“There’s a lock on this door; feeding the enemy, sinking my ships at sea and mocking my core.” – Manuel Gagneux
Interpretation of music is often like a question that can have ten different answers but all are correct. Each individual experience is different, and the way in which art mirrors that experience personally are reflections from collective memories. However, what happens to the individual who’s experiences and cumulative knowledge are questioned in such a way that the perception of reality is skewed?
A few days ago I was listening to Zeal & Ardor on Youtube when I was suggested to listen to to a song by the band’s mastermind Manuel G titled “Doubt“, who previously went by the moniker Birdmask.

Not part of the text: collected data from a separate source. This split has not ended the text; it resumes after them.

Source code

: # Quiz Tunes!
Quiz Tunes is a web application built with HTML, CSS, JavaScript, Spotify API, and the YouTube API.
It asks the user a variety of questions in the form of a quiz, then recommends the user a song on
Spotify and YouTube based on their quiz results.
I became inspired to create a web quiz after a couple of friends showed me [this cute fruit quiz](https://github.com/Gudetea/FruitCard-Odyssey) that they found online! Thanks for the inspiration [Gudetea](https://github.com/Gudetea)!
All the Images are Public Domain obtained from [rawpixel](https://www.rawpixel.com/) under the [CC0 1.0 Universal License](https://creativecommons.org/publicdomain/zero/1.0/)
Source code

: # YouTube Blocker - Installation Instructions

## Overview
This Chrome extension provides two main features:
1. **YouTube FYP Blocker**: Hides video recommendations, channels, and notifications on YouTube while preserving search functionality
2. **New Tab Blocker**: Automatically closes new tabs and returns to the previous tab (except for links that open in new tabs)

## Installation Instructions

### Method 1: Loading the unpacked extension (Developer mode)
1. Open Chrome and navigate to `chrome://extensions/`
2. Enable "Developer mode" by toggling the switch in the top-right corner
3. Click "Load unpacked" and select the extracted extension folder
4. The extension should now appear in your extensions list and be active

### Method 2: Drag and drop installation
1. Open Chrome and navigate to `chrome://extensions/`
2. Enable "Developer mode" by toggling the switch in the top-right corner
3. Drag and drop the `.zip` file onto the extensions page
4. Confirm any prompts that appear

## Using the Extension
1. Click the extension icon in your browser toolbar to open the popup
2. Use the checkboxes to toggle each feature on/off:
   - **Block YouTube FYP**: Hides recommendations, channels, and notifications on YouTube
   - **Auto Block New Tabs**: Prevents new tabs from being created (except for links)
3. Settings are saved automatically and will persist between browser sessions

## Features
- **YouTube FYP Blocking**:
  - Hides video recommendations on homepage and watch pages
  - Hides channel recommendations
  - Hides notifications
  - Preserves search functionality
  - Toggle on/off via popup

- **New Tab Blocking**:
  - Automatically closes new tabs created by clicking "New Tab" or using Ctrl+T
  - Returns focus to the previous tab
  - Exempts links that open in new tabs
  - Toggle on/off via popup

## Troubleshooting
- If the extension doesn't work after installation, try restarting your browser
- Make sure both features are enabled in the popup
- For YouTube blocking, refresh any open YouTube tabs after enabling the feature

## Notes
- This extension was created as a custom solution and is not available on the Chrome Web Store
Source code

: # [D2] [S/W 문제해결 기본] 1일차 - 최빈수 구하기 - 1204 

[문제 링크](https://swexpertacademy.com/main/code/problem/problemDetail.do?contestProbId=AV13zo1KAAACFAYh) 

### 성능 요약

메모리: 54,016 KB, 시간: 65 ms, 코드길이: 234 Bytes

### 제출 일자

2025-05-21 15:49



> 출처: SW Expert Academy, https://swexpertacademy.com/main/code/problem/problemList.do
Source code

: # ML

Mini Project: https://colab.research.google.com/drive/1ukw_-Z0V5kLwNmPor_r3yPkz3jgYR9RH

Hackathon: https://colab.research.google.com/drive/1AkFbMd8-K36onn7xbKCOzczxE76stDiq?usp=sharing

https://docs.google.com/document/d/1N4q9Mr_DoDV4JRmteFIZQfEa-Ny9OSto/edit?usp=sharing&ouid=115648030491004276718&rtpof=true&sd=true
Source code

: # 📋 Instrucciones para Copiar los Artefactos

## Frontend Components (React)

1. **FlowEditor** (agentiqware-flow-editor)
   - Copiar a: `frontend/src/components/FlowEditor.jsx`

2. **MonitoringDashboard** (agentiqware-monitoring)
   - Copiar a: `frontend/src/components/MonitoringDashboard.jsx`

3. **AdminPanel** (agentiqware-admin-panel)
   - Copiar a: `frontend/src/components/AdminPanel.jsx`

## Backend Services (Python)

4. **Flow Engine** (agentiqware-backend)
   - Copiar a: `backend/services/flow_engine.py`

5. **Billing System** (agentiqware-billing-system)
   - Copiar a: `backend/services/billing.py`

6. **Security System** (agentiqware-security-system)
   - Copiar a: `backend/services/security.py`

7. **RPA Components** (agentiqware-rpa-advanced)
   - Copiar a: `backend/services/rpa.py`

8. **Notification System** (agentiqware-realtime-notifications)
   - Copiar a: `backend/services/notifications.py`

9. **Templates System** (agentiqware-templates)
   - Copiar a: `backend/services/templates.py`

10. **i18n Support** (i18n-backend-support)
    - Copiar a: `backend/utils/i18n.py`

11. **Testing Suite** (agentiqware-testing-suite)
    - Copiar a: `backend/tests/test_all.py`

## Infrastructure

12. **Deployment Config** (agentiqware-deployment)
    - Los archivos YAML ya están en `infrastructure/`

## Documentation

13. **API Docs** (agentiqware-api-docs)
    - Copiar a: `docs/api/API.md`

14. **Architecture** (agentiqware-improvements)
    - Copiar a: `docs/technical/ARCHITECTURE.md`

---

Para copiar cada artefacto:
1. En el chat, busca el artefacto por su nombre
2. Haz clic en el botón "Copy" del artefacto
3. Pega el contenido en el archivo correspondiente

The message I interpreted through this track is undoubtedly not conventional, as currently I have a strong interest in the Mandela Effect phenomenon and found my personal journey with the unexplained force majeure within it’s lyrics. Manuel’s effectual vocals mixed with a steadily marching beat and high chord loops reminiscent of a dial up modem furthered the song’s atmosphere, educing ideas of melancholy proceeding mixed with the sharing of information from a past existence. I have personally considered many abstract theories in relation to Mandela Effect in an attempt to understand it, everything from the neurological concept apophenia (our brain’s programming to find patterns, often regarded as the theory behind coincidence), psychological memory decay and altered memories, and even paranormal synchronicity (though can also be relative to physics, as we are all made of energy though do not currently have the technology to measure the energy output of a thought). As much as I could apply elements from all of these theories and more to attempt to understand Mandela Effect, “Doubt” is the first song that has expressed how I feel about the disputable phenomenon.
Without going too far in depth of my personal life, I have essentially felt “stuck” for many years; career-wise, academically, socially, and essentially every other category of a 30-somethings life. So when I came across a Youtube channel that discusses the association between 2012 and the possibility that we died and ended up in some other dimension, reality, or a purgatory, I was profoundly intrigued as 2012 is when I went through a somewhat life-altering and traumatic experience that influenced a dramatic overhaul in who I am. If such a catastrophic event actually occurred and has shifted society’s conscious (and according to who you speak with, continues to shift sporadically), we possibly wouldn’t know as the conscious is the here and now while all we have to rely upon is our faulty unconscious/subconscious “storage”. However, the most reliable way to recall a memory is through emotion, as facts or knowledge stores hold little meaning to us and can easily be plasticized. So there are things we “know” (1+2=3), and things we KNOW because the experience and emotion felt is still imprinted to memory (the birth of a child). There’s also the brain’s ability to disassociate, but that’s a pretty rare occurrence and probably not profoundly applicable in relation to the Mandela Effect.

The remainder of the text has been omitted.